Kebangkrutan Nasional
Butet Kartaredjasa
“Wuaduh, ini benar-benar Kebangkrutan Nasional. Maunya memperingati Seabad Kebangkitan Nasional dengan menempuh Jalur Merah Putih sepanjang 1908 kilometer, lha kok malah jadi korban dari buruknya kondisi jalan raya,” gerutu Mas Celathu setelah mendengar kabar duka gugurnya Sophan Sopian, seorang nasionalis sejati yang berpredikat aktor, dalam kecelakaan tunggal di atas moge, motor gede.
Mas Celathu terperangah. Seperti tak percaya menghadapi tragedi ini. Suami aktris Widyawati yang menjadi simbol dan keteladanan keluarga artis nan rukun itu, harus mengakhiri hidupnya dengan cara yang mengenaskan. Hanya lantaran menghindari lubang yang menganga di jalan raya di desa Widodaren, antara Ngawi-Sragen, Jawa Tengah.
Rasanya masih terngiang di kuping Mas Celathu ketika 18 Maret lalu, dalam sebuah talkshow di Mulia Hotel Jakarta, Mbak Widyawati rerasanan dengan Mas Celathu saat menunggu giliran bicara di panggung,”Oooalah Mas,….. sekarang bojoku benar-benar frustasi.

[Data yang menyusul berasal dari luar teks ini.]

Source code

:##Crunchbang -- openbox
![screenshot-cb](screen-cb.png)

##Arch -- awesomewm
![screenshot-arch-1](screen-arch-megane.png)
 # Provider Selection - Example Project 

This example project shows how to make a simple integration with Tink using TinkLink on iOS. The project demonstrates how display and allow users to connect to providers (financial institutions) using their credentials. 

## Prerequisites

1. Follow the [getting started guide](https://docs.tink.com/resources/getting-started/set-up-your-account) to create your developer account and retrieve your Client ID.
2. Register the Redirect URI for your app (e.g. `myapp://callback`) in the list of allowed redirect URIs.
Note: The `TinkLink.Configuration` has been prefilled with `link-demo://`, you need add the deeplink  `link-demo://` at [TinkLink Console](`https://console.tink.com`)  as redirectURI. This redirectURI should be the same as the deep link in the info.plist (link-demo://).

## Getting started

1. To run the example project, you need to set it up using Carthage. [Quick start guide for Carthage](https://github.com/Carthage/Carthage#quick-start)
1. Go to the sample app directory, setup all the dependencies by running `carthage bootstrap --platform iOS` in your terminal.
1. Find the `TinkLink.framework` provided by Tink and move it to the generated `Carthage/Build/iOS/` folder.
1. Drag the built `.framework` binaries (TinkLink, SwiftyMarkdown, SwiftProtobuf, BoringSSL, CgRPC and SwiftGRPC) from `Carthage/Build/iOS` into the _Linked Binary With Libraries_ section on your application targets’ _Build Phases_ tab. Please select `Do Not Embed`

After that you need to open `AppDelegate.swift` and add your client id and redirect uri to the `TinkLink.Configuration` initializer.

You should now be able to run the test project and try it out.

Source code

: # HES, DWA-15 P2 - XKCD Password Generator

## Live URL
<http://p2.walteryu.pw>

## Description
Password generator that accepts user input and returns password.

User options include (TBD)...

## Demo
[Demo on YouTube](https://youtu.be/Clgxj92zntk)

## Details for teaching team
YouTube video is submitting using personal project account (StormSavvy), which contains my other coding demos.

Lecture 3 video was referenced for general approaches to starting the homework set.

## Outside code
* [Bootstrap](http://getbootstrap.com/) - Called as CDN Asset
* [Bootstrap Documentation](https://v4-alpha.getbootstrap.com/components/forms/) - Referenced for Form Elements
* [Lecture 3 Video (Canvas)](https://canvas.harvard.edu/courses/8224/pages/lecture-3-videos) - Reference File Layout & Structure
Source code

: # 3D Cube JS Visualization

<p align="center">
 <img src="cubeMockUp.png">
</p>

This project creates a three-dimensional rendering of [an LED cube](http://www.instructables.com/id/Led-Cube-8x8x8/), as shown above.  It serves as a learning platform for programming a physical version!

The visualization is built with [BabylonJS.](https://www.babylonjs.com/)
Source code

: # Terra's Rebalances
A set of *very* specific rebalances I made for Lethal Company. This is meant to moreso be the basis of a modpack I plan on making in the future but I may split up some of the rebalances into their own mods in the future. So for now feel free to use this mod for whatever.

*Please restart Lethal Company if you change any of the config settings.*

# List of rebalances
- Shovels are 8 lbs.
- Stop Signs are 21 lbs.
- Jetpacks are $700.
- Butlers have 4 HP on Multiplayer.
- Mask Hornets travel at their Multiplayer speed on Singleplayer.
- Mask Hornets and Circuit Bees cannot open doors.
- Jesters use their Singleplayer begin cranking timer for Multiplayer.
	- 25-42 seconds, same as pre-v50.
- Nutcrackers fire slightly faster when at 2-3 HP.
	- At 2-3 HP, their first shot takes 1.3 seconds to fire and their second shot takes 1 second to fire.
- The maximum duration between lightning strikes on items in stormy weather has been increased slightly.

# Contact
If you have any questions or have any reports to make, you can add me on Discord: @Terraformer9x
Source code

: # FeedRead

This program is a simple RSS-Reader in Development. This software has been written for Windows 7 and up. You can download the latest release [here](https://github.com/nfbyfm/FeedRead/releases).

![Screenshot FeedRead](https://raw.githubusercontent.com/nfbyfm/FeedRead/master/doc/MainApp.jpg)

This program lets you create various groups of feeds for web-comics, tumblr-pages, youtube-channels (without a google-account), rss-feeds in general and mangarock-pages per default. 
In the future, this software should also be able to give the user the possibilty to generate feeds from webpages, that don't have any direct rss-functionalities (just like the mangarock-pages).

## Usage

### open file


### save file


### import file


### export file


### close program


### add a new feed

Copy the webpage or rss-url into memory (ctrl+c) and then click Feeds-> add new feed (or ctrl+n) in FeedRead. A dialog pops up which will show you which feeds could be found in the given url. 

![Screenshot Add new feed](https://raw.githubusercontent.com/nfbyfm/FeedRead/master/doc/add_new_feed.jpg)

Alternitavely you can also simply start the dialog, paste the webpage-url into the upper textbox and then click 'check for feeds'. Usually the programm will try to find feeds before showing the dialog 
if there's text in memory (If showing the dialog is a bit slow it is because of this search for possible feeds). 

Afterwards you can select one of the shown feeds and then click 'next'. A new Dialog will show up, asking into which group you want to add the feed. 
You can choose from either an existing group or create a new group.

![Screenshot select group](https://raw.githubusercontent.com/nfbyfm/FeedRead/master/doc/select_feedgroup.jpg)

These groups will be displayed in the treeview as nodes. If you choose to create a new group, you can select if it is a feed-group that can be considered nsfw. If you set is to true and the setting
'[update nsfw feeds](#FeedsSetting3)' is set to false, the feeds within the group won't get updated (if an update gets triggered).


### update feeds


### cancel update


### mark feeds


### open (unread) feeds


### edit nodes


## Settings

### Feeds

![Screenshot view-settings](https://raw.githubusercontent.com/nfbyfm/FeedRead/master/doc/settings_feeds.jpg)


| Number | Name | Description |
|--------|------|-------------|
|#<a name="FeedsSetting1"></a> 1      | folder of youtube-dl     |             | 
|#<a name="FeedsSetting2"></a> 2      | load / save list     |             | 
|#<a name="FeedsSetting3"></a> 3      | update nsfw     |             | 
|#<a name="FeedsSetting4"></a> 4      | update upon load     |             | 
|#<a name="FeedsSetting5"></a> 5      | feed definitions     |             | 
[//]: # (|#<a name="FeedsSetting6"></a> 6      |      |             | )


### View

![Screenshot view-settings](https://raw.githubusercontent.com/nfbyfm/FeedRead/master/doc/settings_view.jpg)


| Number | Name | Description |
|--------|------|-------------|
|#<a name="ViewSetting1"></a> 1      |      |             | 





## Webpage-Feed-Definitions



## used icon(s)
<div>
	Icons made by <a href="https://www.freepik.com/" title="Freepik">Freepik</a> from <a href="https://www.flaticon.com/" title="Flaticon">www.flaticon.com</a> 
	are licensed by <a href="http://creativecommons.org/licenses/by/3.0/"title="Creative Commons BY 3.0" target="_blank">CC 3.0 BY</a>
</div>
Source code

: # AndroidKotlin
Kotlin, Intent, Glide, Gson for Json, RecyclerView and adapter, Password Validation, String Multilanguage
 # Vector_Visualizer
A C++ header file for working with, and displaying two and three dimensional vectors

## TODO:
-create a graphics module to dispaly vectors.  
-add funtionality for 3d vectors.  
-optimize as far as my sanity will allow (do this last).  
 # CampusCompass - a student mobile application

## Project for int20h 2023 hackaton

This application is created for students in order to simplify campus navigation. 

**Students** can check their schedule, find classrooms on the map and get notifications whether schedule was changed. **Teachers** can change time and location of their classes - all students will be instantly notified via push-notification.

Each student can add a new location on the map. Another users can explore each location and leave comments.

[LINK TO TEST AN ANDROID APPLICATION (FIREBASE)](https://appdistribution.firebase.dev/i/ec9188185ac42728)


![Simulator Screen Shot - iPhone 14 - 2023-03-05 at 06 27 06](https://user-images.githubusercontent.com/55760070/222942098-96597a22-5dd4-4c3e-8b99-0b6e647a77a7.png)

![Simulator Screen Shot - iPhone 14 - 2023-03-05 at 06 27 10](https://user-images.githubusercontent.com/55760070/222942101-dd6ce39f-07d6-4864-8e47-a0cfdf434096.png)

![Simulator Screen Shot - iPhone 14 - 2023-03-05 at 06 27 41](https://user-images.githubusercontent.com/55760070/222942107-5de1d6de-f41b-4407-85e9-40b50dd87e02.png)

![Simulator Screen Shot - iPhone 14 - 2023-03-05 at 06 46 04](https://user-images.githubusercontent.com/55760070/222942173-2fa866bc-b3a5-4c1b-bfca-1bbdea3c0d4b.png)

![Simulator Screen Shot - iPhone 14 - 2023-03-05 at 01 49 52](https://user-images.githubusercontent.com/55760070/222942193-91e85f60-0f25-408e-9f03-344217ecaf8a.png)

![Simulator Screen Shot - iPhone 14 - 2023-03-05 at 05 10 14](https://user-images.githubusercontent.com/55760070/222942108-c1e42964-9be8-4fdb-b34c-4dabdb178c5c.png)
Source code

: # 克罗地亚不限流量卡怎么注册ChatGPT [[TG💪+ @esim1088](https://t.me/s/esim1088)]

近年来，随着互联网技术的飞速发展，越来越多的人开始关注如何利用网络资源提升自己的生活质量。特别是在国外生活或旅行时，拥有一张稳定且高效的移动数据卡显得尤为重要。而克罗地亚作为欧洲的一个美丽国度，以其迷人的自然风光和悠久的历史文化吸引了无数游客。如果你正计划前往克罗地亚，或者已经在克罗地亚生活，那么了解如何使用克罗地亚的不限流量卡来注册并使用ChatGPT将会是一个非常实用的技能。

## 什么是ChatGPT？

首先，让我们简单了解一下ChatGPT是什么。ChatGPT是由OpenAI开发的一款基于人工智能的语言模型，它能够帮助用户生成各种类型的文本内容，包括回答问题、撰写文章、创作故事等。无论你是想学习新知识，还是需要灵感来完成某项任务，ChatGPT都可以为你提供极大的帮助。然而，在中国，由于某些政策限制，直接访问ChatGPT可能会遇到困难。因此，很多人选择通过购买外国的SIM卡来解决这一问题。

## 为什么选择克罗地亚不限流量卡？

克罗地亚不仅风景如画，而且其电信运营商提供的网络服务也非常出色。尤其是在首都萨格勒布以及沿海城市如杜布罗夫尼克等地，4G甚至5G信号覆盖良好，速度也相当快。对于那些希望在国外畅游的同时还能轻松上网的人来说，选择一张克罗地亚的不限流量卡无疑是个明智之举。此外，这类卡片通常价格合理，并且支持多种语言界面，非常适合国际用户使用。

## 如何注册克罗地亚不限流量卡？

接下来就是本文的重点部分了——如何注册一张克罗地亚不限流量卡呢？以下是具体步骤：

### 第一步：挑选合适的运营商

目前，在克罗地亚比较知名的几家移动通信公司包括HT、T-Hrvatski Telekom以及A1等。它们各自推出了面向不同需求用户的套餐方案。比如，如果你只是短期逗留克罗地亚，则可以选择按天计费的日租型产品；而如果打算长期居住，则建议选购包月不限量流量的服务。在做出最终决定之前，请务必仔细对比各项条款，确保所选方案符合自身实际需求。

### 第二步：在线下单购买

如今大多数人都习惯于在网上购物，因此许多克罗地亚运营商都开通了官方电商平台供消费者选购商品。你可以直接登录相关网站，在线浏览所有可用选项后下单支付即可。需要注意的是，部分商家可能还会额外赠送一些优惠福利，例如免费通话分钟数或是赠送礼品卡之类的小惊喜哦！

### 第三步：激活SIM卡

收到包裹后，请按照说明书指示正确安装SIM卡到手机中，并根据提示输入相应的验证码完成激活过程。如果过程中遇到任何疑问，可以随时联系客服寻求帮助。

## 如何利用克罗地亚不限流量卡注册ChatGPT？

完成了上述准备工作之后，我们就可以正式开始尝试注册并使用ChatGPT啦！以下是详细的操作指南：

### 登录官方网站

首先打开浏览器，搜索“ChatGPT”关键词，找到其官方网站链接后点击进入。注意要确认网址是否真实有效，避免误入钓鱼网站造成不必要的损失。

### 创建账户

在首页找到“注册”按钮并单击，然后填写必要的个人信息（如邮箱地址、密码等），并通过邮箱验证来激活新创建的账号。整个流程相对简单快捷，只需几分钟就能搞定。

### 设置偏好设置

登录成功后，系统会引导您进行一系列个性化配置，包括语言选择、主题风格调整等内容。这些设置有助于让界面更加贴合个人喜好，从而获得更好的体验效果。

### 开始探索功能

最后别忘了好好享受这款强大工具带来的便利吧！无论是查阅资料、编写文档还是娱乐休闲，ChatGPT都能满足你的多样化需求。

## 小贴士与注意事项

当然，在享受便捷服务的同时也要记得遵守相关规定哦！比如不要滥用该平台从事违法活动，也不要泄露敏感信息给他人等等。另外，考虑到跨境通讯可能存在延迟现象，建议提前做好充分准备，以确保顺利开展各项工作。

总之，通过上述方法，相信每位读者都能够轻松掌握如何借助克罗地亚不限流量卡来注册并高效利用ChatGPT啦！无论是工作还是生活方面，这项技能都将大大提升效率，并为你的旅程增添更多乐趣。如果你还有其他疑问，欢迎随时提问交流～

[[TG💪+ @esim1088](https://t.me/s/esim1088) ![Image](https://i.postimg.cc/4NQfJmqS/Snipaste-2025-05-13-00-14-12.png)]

Dulu dia berharap bisa ikut mendadani bangsa dan negara ini dengan jadi politikus. Makanya dia mau jadi wakil rakyat. Jadi orang partai. Tapi ternyata bosok kabeh. Kapoklah dia.”
Lalu perempuan yang tetap indah di usia lebih setengah abad itu menceritakan, betapa sekarang suaminya lebih enjoy di dunia lawas-nya: dunia kesenimanan yang menjadikannya beken dan terhormat sebagai seorang aktor. Sophan seperti menemui jalan buntu di jagad politik. Padahal semestinya di situ dia bekemungkinan berjuang dari dalam. Selalu begitu alasan artis atau aktivis LSM yang terjun ke kancah politik.
“Berjuang dari dalam” laksana mantra yang bisa memuluskan ambisi kejuangan seseorang. Seakan-akan medan politik hanya dihuni oleh mereka yang berhati resik, memihak wong cilik, pantang korupsi, peduli lingkungan, dan benar-benar tulus ingin menyelamatkan masa depan bangsanya. Jika memang demikian adanya, kenapa Bung Sophan Sopian “frustasi” dan mengkompensasikan frustasinya dengan menunggang moge? Ada apakah gerangan yang terjadi di jagad politik Indonesia?
Bagi manusia macam Sophan yang tulus dan bersungguh-sungguh ingin menumpahkan bakti bagi bangsaya, pasti tak betah berada di antara gemuruh para kurawa yang cecakilan main siasat dan akal-akalan. Dan sejarah pun mencatat, Sophan mengundurkan diri dari kedudukannya sebagai anggota parlemen. Sebuah sikap dan pilihan langka, karena lazimnya orang pengin berlama-lama nongkrong di kursi empuk Senayan. Bukankah sudah menjadi rahasia umum, di sana kerap terdengar bagaimana para rakuswan dan rakuswati (maksudnya: para manusia rakus) sibuk memperjualbelikan pasal undang-undang?
“Sekarang sampeyan saya ingatkan. Kalau nanti frustasi, kecewa karena apa saja, jangan sekali-kali naik motor gede,” kata Mbakyu Celathu ketika menyaksikan suaminya lenger-lenger lantaran kaget mendengar berita duka itu.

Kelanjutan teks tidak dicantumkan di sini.